- _Work instruction_
Everything from the line containing "Para empezar, necesita" to the last line of the records must be returned verbatim; nothing else belongs in the output.

- _Supplied material_
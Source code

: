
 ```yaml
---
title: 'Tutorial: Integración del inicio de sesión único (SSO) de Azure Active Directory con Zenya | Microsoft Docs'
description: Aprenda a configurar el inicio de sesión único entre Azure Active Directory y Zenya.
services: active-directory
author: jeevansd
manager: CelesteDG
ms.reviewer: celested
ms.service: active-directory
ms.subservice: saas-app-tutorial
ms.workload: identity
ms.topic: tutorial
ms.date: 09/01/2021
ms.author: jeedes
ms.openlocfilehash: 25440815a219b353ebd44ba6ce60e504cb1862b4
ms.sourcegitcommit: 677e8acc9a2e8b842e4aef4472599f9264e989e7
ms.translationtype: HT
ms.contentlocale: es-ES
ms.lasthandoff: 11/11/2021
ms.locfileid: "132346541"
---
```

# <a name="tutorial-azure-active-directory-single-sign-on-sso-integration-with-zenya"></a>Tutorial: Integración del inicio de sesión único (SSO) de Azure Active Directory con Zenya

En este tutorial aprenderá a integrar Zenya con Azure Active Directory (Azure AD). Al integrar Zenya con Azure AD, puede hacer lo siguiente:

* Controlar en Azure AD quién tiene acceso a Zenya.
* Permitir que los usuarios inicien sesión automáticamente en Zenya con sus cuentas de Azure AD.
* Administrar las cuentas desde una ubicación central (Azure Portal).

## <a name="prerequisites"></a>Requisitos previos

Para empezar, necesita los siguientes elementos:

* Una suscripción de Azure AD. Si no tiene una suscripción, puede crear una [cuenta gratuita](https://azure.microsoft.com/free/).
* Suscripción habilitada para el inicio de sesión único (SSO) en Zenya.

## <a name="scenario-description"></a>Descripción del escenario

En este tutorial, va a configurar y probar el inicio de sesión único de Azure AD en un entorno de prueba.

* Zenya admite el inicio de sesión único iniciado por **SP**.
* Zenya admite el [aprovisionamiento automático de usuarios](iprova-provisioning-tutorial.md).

- _Answer for the task_
Para empezar, necesita los siguientes elementos:

* Una suscripción de Azure AD. Si no tiene una suscripción, puede crear una [cuenta gratuita](https://azure.microsoft.com/free/).
* Suscripción habilitada para el inicio de sesión único (SSO) en Zenya.

## <a name="scenario-description"></a>Descripción del escenario

En este tutorial, va a configurar y probar el inicio de sesión único de Azure AD en un entorno de prueba.

* Zenya admite el inicio de sesión único iniciado por **SP**.
* Zenya admite el [aprovisionamiento automático de usuarios](iprova-provisioning-tutorial.md).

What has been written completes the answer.